Controllers should consider keeping a record of the verbal response issued and what they understood the request to be.

Controllers should respond in writing if a request asks that the response be made in writing to the address provided.

 

Can controllers charge a fee for responding to an access request?

 

In most cases, individuals cannot be required to pay a fee to make a subject access request.

Only in certain very limited circumstances, per Article 12(5) GDPR, where the initial request is ‘manifestly unfounded or excessive’ (which the controller must prove), can a controller charge a ‘reasonable fee’ for the administrative costs of complying with the request.

Controllers are also allowed to charge a reasonable fee, based on administrative costs, when an individual requests additional copies of their personal data undergoing processing.

 

Are there any other limitations on the right of access?

 

Under Article 12(5) GDPR, in limited circumstances, where an access request is ‘manifestly unfounded or excessive’, a controller may also, where appropriate, refuse to act on the request.

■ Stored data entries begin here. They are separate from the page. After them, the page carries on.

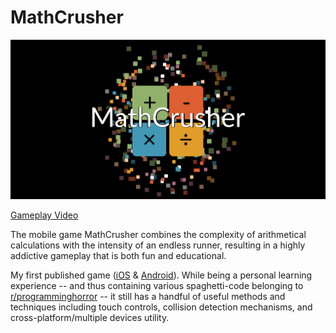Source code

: # MathCrusher

![WebsiteBanner](/WebsiteBanner.png)


<a href="https://www.youtube.com/watch?v=OhT_m7dqIz0">Gameplay Video</a>

The mobile game MathCrusher combines the complexity of arithmetical calculations with the intensity of an endless runner, resulting in a highly addictive gameplay that is both fun and educational.

My first published game (<a href="https://itunes.apple.com/us/app/mathcrusher/id1334772802?mt=8">iOS</a> & <a href="https://play.google.com/store/apps/details?id=com.DRK4OZ.MathCrusher">Android</a>). While being a personal learning experience -- and thus containing various spaghetti-code belonging to <a href="https://www.reddit.com/r/programminghorror/">r/programminghorror</a> -- it still has a handful of useful methods and techniques including touch controls, collision detection mechanisms, and cross-platform/multiple devices utility.

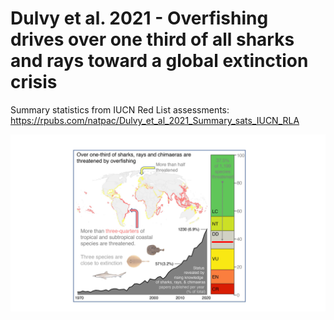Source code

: # Dulvy et al. 2021 - Overfishing drives over one third of all sharks and rays toward a global extinction crisis
Summary statistics from IUCN Red List assessments: https://rpubs.com/natpac/Dulvy_et_al_2021_Summary_sats_IUCN_RLA

![alt text](https://github.com/NickDulvy/SharkReassessment/blob/main/DulvyGraphicAbstract.jpg)

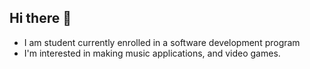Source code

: ## Hi there 👋

- I am student currently enrolled in a software development program
- I'm interested in making music applications, and video games.

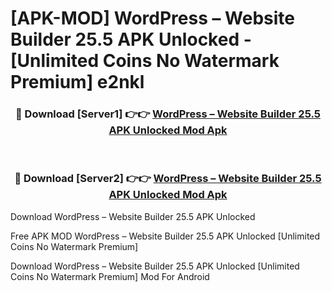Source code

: # [APK-MOD] WordPress – Website Builder 25.5 APK Unlocked - [Unlimited Coins No Watermark Premium] e2nkl



<div align="center">
<h3>🔴 Download [Server1] 👉👉 <a href="https://momento.my/?title=WordPress_–_Website_Builder_25.5_APK_Unlocked">WordPress – Website Builder 25.5 APK Unlocked Mod Apk</a></h3><br>

<h3>🔴 Download [Server2] 👉👉 <a href="https://momento.my/?title=WordPress_–_Website_Builder_25.5_APK_Unlocked">WordPress – Website Builder 25.5 APK Unlocked Mod Apk</a></h3>
</div>



Download WordPress – Website Builder 25.5 APK Unlocked 

Free APK MOD WordPress – Website Builder 25.5 APK Unlocked [Unlimited Coins No Watermark Premium]

Download WordPress – Website Builder 25.5 APK Unlocked [Unlimited Coins No Watermark Premium] Mod For Android
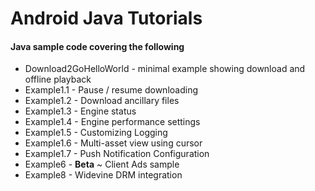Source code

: Android Java Tutorials
=======================================

#### Java sample code covering the following

* Download2GoHelloWorld - minimal example showing download and offline playback
* Example1.1 - Pause / resume downloading
* Example1.2 - Download ancillary files
* Example1.3 - Engine status
* Example1.4 - Engine performance settings
* Example1.5 - Customizing Logging
* Example1.6 - Multi-asset view using cursor
* Example1.7 - Push Notification Configuration
* Example6 - **Beta** ~ Client Ads sample
* Example8 - Widevine DRM integration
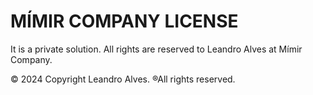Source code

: # MÍMIR COMPANY LICENSE

It is a private solution. All rights are reserved to Leandro Alves at Mímir Company.

© 2024 Copyright Leandro Alves. ®All rights reserved.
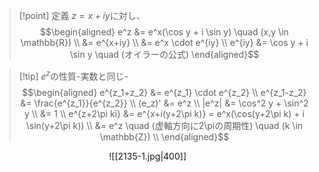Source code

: > [!point] 定義
> $z=x+iy$に対し、
> $$\begin{aligned}
> e^z &= e^x(\cos y + i \sin y) \quad (x,y \in \mathbb{R}) \\
> &= e^{x+iy} \\
> &= e^x \cdot e^{iy} \\
> e^{iy} &= \cos y + i \sin y \quad (オイラーの公式)
> \end{aligned}$$

> [!tip] $e^z$の性質-実数と同じ-
> $$\begin{aligned}
> e^{z_1+z_2} &= e^{z_1} \cdot e^{z_2} \\
> e^{z_1-z_2} &= \frac{e^{z_1}}{e^{z_2}} \\
> (e_z)' &= e^z \\
> |e^z| &= \cos^2 y + \sin^2 y \\
> &= 1 \\
> e^{z+2\pi ki} &= e^{x+i(y+2\pi k)} = e^x(\cos(y+2\pi k) + i \sin(y+2\pi k)) \\
> &= e^z \quad (虚軸方向に2\piの周期性) \quad (k \in \mathbb{Z}) \\
> \end{aligned}$$

$\hspace{5cm}$![[2135-1.jpg|400]]


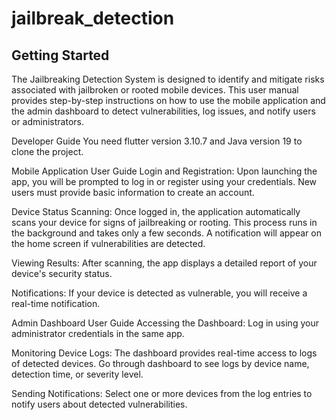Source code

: # jailbreak_detection

## Getting Started

The Jailbreaking Detection System is designed to identify and mitigate risks associated with jailbroken or rooted mobile devices. This user manual provides step-by-step instructions on how to use the mobile application and the admin dashboard to detect vulnerabilities, log issues, and notify users or administrators.

Developer Guide
You need flutter version 3.10.7 and Java version 19 to clone the project.
 
Mobile Application User Guide
Login and Registration: Upon launching the app, you will be prompted to log in or register using your credentials. New users must provide basic information to create an account.

Device Status Scanning: Once logged in, the application automatically scans your device for signs of jailbreaking or rooting. This process runs in the background and takes only a few seconds. A notification will appear on the home screen if vulnerabilities are detected.

Viewing Results: After scanning, the app displays a detailed report of your device's security status. 

Notifications: If your device is detected as vulnerable, you will receive a real-time notification. 

Admin Dashboard User Guide
Accessing the Dashboard: Log in using your administrator credentials in the same app.

Monitoring Device Logs: The dashboard provides real-time access to logs of detected devices. Go through dashboard to see  logs by device name, detection time, or severity level.

Sending Notifications: Select one or more devices from the log entries to notify users about detected vulnerabilities. 
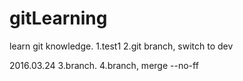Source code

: # gitLearning
learn git knowledge.
1.test1
2.git branch, switch to dev

2016.03.24
3.branch.
4.branch, merge --no-ff
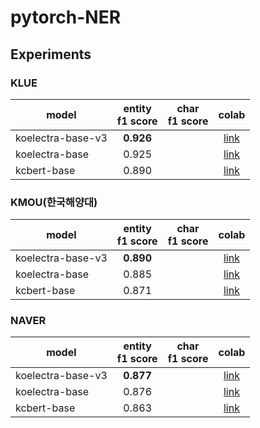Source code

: # pytorch-NER

## Experiments

### KLUE

model | entity<br>f1 score | char<br>f1 score | colab
-- | :--: | :--: | :--:
koelectra-base-v3 | **0.926** |  | [link](https://colab.research.google.com/drive/1dCsFmOeUZAR7DY6jJNITyG8AeP9RTzdM?usp=sharing)
koelectra-base | 0.925 |  | [link](https://colab.research.google.com/drive/1aKCaI_c_Mg8f0DK4cgOIVEsTRO_0avEp?usp=sharing)
kcbert-base | 0.890 |  | [link](https://colab.research.google.com/drive/1uJxX6pRsi9O13J7agSrf6bpTIfxLOJg1?usp=sharing)

### KMOU(한국해양대)

model | entity<br>f1 score | char<br>f1 score | colab
-- | :--: | :--: | :--:
koelectra-base-v3 | **0.890** |  | [link](https://colab.research.google.com/drive/1e_35D_WigNDu48mO1MjkRjpb-jCgouxt?usp=sharing)
koelectra-base | 0.885 |  | [link](https://colab.research.google.com/drive/10B0HdxH0HnLz9UidRlztp0CTvN3EtEXc?usp=sharing)
kcbert-base | 0.871 |  | [link](https://colab.research.google.com/drive/1Dg08ZjLu4T1LjwCoAnc0XW-eU2olTPz-?usp=sharing)

### NAVER

model | entity<br>f1 score | char<br>f1 score | colab
-- | :--: | :--: | :--:
koelectra-base-v3 | **0.877** |  | [link](https://colab.research.google.com/drive/1LuiGHDkJnpWyOkN7FUqzCNXWi9fpYvH8?usp=sharing)
koelectra-base | 0.876 |  | [link](https://colab.research.google.com/drive/1wL5al6DPTbP3IceX1I993v-1G3Q8kJwE?usp=sharing)
kcbert-base | 0.863 |  | [link](https://colab.research.google.com/drive/19B4HneG4BUJK_Nac6PAt6SfLB4Q-tzXs?usp=sharing)

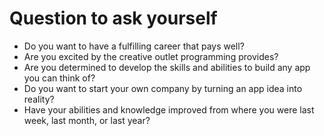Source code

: # Question to ask yourself

* Do you want to have a fulfilling career that pays well?
* Are you excited by the creative outlet programming provides?
* Are you determined to develop the skills and abilities to build any app you can think of?
* Do you want to start your own company by turning an app idea into reality?
* Have your abilities and knowledge improved from where you were last week, last month, or last year?

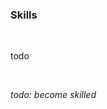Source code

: <!-- no index -->

### Skills

<br>

todo

<br>

*todo: become skilled*
<!-- LAST EDITED 1699426848 LAST EDITED-->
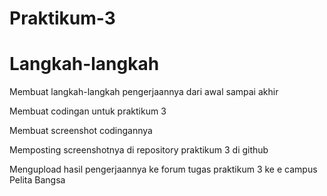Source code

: # Praktikum-3
# Langkah-langkah
<P> Membuat langkah-langkah pengerjaannya dari awal sampai akhir  </P>
<P> Membuat codingan untuk praktikum 3    </P>
<P> Membuat screenshot codingannya  </P>
<P> Memposting screenshotnya di repository praktikum 3 di github    </P>
<P> Mengupload hasil pengerjaannya ke forum tugas praktikum 3 ke e campus Pelita Bangsa  </P> 
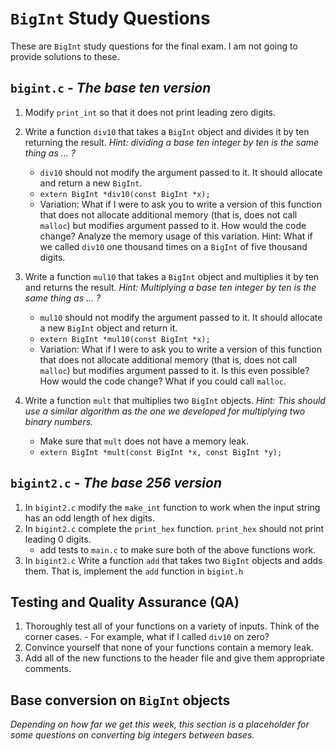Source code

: # `BigInt` Study Questions

These are `BigInt` study questions for the final exam. I am 
not going to provide solutions to these.

## `bigint.c` - _The base ten version_
1. Modify `print_int` so that it does not print leading zero digits.

2. Write a function `div10` that takes a `BigInt` object and 
   divides it by ten returning the result. _Hint: dividing a base 
   ten integer by ten is the same thing as ... ?_
    - `div10` should not modify the argument passed to it. It should 
       allocate and return a new `BigInt`.
    - `extern BigInt *div10(const BigInt *x);`
    - Variation: What if I were to ask you to write a version of
      this function that does not allocate additional memory 
      (that is, does not call `malloc`) but modifies
      argument passed to it. How would the code change? Analyze the memory
      usage of this variation. Hint: What if we called `div10` one 
      thousand times on a `BigInt` of five thousand digits.

3. Write a function `mul10` that takes a `BigInt` object and multiplies it by 
   ten and returns the result. _Hint: Multiplying a base ten integer 
   by ten is the same thing as ... ?_
    - `mul10` should not modify the argument passed to it. 
      It should allocate a new `BigInt` object and return it.
    - `extern BigInt *mul10(const BigInt *x);`
    - Variation: What if I were to ask you to write a version of
      this function that does not allocate additional memory 
      (that is, does not call `malloc`) but modifies
      argument passed to it. Is this even possible? How would the code change?
      What if you could call `malloc`.

4. Write a function `mult` that multiplies two `BigInt` objects. 
   _Hint: This should use a similar algorithm as the one we developed 
   for multiplying two binary numbers._
    - Make sure that `mult` does not have a memory leak.
    - `extern BigInt *mult(const BigInt *x, const BigInt *y);`

## `bigint2.c` - _The base 256 version_

1. In `bigint2.c` modify the `make_int` function to work when the input 
   string has an odd length of hex digits.
2. In `bigint2.c` complete the `print_hex` function. `print_hex` 
   should not print leading 0 digits.
    - add tests to `main.c` to make sure both of the above functions work.
3. In `bigint2.c` Write a function `add` that takes two `BigInt` objects 
    and adds them. That is, implement the `add` function in `bigint.h`

## Testing and Quality Assurance (QA) 
 1. Thoroughly test all of your functions on a variety of inputs. 
    Think of the corner cases.
        - For example, what if I called `div10` on zero?
 2. Convince yourself that none of your functions contain a memory leak.
 3. Add all of the new functions to the header file and give them
   appropriate comments.

## Base conversion on `BigInt` objects

_Depending on how far we get this week, this section is a placeholder for some questions on converting big integers between bases._
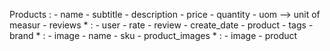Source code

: Products :
    - name
    - subtitle
    - description
    - price
    - quantity
    - uom --> unit of measur
    - reviews * :
        - user
        - rate
        - review
        - create_date
        - product
    - tags
    - brand * :
        - image
        - name
    - sku
    - product_images * :
        - image
        - product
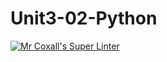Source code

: # Unit3-02-Python
[![Mr Coxall's Super Linter](https://github.com/ICS3U-Programming-CarolynWP/Unit3-02-Python/workflows/Mr%20Coxall's%20Super%20Linter/badge.svg)](https://github.com/ICS3U-Programming-CarolynWP/Unit3-02-Python/actions/)
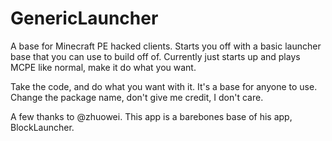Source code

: GenericLauncher
================

A base for Minecraft PE hacked clients. Starts you off with a basic launcher base that you can use to build off of. Currently just starts up and plays MCPE like normal, make it do what you want.

Take the code, and do what you want with it. It's a base for anyone to use. Change the package name, don't give me credit, I don't care.


A few thanks to @zhuowei. This app is a barebones base of his app, BlockLauncher.
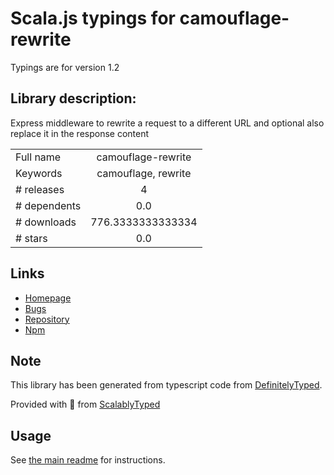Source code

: 
# Scala.js typings for camouflage-rewrite

Typings are for version 1.2

## Library description:
Express middleware to rewrite a request to a different URL and optional also replace it in the response content

|                    |                 |
| ------------------ | :-------------: |
| Full name          | camouflage-rewrite |
| Keywords           | camouflage, rewrite |
| # releases         | 4 |
| # dependents       | 0.0 |
| # downloads        | 776.3333333333334 |
| # stars            | 0.0 |

## Links
- [Homepage](https://github.com/zazuko/camouflage-rewrite)
- [Bugs](https://github.com/zazuko/camouflage-rewrite/issues)
- [Repository](https://github.com/zazuko/camouflage-rewrite)
- [Npm](https://www.npmjs.com/package/camouflage-rewrite)
    


## Note
This library has been generated from typescript code from [DefinitelyTyped](https://definitelytyped.org).

Provided with :purple_heart: from [ScalablyTyped](https://github.com/oyvindberg/ScalablyTyped)

## Usage
See [the main readme](../../readme.md) for instructions.


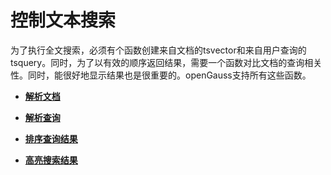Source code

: # 控制文本搜索<a name="ZH-CN_TOPIC_0242370486"></a>

为了执行全文搜索，必须有个函数创建来自文档的tsvector和来自用户查询的tsquery。同时，为了以有效的顺序返回结果，需要一个函数对比文档的查询相关性。同时，能很好地显示结果也是很重要的。openGauss支持所有这些函数。

-   **[解析文档](解析文档.md)**  

-   **[解析查询](解析查询.md)**  

-   **[排序查询结果](排序查询结果.md)**  

-   **[高亮搜索结果](高亮搜索结果.md)**  


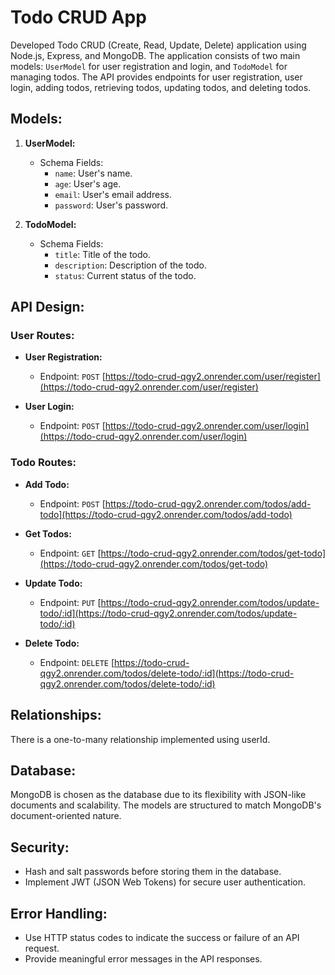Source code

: # Todo CRUD App

Developed Todo CRUD (Create, Read, Update, Delete) application using Node.js, Express, and MongoDB. The application consists of two main models: `UserModel` for user registration and login, and `TodoModel` for managing todos. The API provides endpoints for user registration, user login, adding todos, retrieving todos, updating todos, and deleting todos.

## Models:

1. **UserModel:**
    - Schema Fields:
        - `name`: User's name.
        - `age`: User's age.
        - `email`: User's email address.
        - `password`: User's password.

2. **TodoModel:**
    - Schema Fields:
        - `title`: Title of the todo.
        - `description`: Description of the todo.
        - `status`: Current status of the todo.

## API Design:

### User Routes:

- **User Registration:**
    - Endpoint: `POST` [https://todo-crud-qgy2.onrender.com/user/register](https://todo-crud-qgy2.onrender.com/user/register)

- **User Login:**
    - Endpoint: `POST` [https://todo-crud-qgy2.onrender.com/user/login](https://todo-crud-qgy2.onrender.com/user/login)

### Todo Routes:

- **Add Todo:**
    - Endpoint: `POST` [https://todo-crud-qgy2.onrender.com/todos/add-todo](https://todo-crud-qgy2.onrender.com/todos/add-todo)

- **Get Todos:**
    - Endpoint: `GET` [https://todo-crud-qgy2.onrender.com/todos/get-todo](https://todo-crud-qgy2.onrender.com/todos/get-todo)

- **Update Todo:**
    - Endpoint: `PUT` [https://todo-crud-qgy2.onrender.com/todos/update-todo/:id](https://todo-crud-qgy2.onrender.com/todos/update-todo/:id)

- **Delete Todo:**
    - Endpoint: `DELETE` [https://todo-crud-qgy2.onrender.com/todos/delete-todo/:id](https://todo-crud-qgy2.onrender.com/todos/delete-todo/:id)

## Relationships:

There is a one-to-many relationship implemented using userId.

## Database:

MongoDB is chosen as the database due to its flexibility with JSON-like documents and scalability. The models are structured to match MongoDB's document-oriented nature.

## Security:

- Hash and salt passwords before storing them in the database.
- Implement JWT (JSON Web Tokens) for secure user authentication.

## Error Handling:

- Use HTTP status codes to indicate the success or failure of an API request.
- Provide meaningful error messages in the API responses.
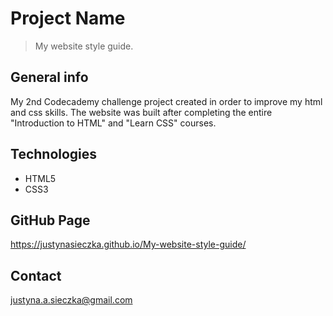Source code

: # Project Name
> My website style guide.  

## General info
My 2nd Codecademy challenge project created in order to improve my html and css skills. The website was built after completing the entire "Introduction to HTML" and "Learn CSS" courses.

## Technologies
* HTML5
* CSS3

## GitHub Page
https://justynasieczka.github.io/My-website-style-guide/

## Contact
justyna.a.sieczka@gmail.com
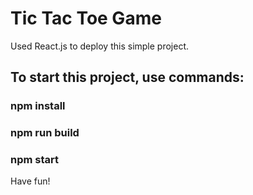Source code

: # Tic Tac Toe Game 

Used React.js to deploy this simple project.

## To start this project, use commands:
### npm install
### npm run build
### npm start

Have fun!
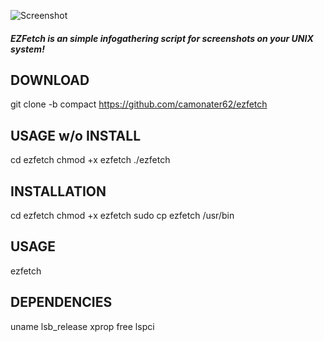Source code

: ![Screenshot](https://i.imgur.com/vnDYePp.png)

#### *EZFetch is an simple infogathering script for screenshots on your UNIX system!*

## DOWNLOAD
git clone -b compact https://github.com/camonater62/ezfetch

## USAGE w/o INSTALL
cd ezfetch
chmod +x ezfetch
./ezfetch

## INSTALLATION
cd ezfetch
chmod +x ezfetch
sudo cp ezfetch /usr/bin

## USAGE
ezfetch

## DEPENDENCIES
uname
lsb_release
xprop
free
lspci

This is, however, a high threshold to meet, and the controller must be able to prove that the request was manifestly unfounded or excessive, in particular, taking into account whether the request is repetitive.

There should be very few cases where a controller can justify a refusal of a request on this basis.

There is a general limitation on the exercise of the right of access under Article 15(4) GDPR, which states that the right to obtain a copy of the personal data undergoing processing should not negatively impact (‘adversely affect’) the rights and freedoms of others, such as privacy, trade secrets, or intellectual property rights.

However, when a controller has concerns about the impact of complying with a request, their response should not simply be a refusal to provide all information to the individual but endeavour to comply with the request insofar as possible whilst ensuring adequate protection for the rights and freedoms of others.

Whilst the right of access to personal data is a fundamental data protection right, it is not an absolute one and is subject to a number of limited exceptions. Article 23 GDPR allows data subject rights to be restricted in certain circumstances.

Any such restrictions must be set out in a ‘legislative measure’, respect the essence of the fundamental rights and freedoms, be necessary and proportionate in a democratic society, and safeguard an interest of public importance.

The Data Protection Act 2018 contains specific provisions dealing with the restrictions of the rights of data subjects, including sections 59, 60, and 61 in particular, which give further effect to the provisions of Article 23 GDPR.

Accordingly, if a controller considers that it is justified in withholding certain information in response to an access request, it must identify an exemption under the GDPR or the 2018 Act, explain why it applies, and demonstrate that reliance on the exemption is necessary and proportionate.